> What you have to do
Could all of the entries be written out exactly, with any pictures omitted?

> Dataset content
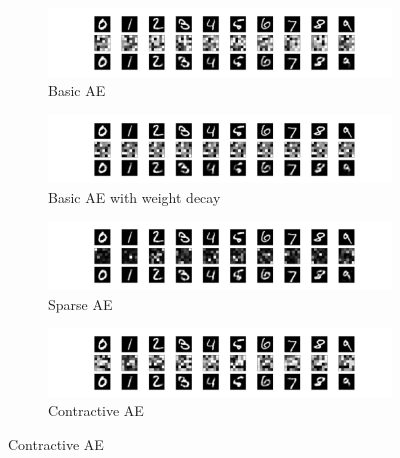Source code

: \begin{figure}[htbp]
  \centering
  \begin{subfigure}{0.48\figwidth}
    \includegraphics[width=\textwidth,trim={14em 0 12em 0},clip]{basic-36-rmsprop-xent.pdf}
    \caption{\label{Fig.mnist.basic}Basic AE}
  \end{subfigure}
  \hfill
  \begin{subfigure}{0.48\figwidth}
    \includegraphics[width=\textwidth,trim={14em 0 12em 0},clip]{basic-wd-36-rmsprop-xent.pdf}
    \caption{\label{Fig.mnist.wd}Basic AE with weight decay}
  \end{subfigure}

  \begin{subfigure}{0.48\figwidth}
    \includegraphics[width=\textwidth,trim={14em 0 12em 0},clip]{sparse-36-rmsprop-xent.pdf}
    \caption{\label{Fig.mnist.sparse}Sparse AE}
  \end{subfigure}
  \hfill
  \begin{subfigure}{0.48\figwidth}
    \includegraphics[width=\textwidth,trim={14em 0 12em 0},clip]{contractive-36-rmsprop-xent.pdf}
    \caption{\label{Fig.mnist.contractive}Contractive AE}
  \end{subfigure}
  

\end{figure}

> Answer section
Source code

: \begin{figure}[htbp]
  \centering
  \begin{subfigure}{0.48\figwidth}
    \includegraphics[width=\textwidth,trim={14em 0 12em 0},clip]{basic-36-rmsprop-xent.pdf}
    \caption{\label{Fig.mnist.basic}Basic AE}
  \end{subfigure}
  \hfill
  \begin{subfigure}{0.48\figwidth}
    \includegraphics[width=\textwidth,trim={14em 0 12em 0},clip]{basic-wd-36-rmsprop-xent.pdf}
    \caption{\label{Fig.mnist.wd}Basic AE with weight decay}
  \end{subfigure}

  \begin{subfigure}{0.48\figwidth}
    \includegraphics[width=\textwidth,trim={14em 0 12em 0},clip]{sparse-36-rmsprop-xent.pdf}
    \caption{\label{Fig.mnist.sparse}Sparse AE}
  \end{subfigure}
  \hfill
  \begin{subfigure}{0.48\figwidth}
    \includegraphics[width=\textwidth,trim={14em 0 12em 0},clip]{contractive-36-rmsprop-xent.pdf}
    \caption{\label{Fig.mnist.contractive}Contractive AE}
  \end{subfigure}
  

\end{figure}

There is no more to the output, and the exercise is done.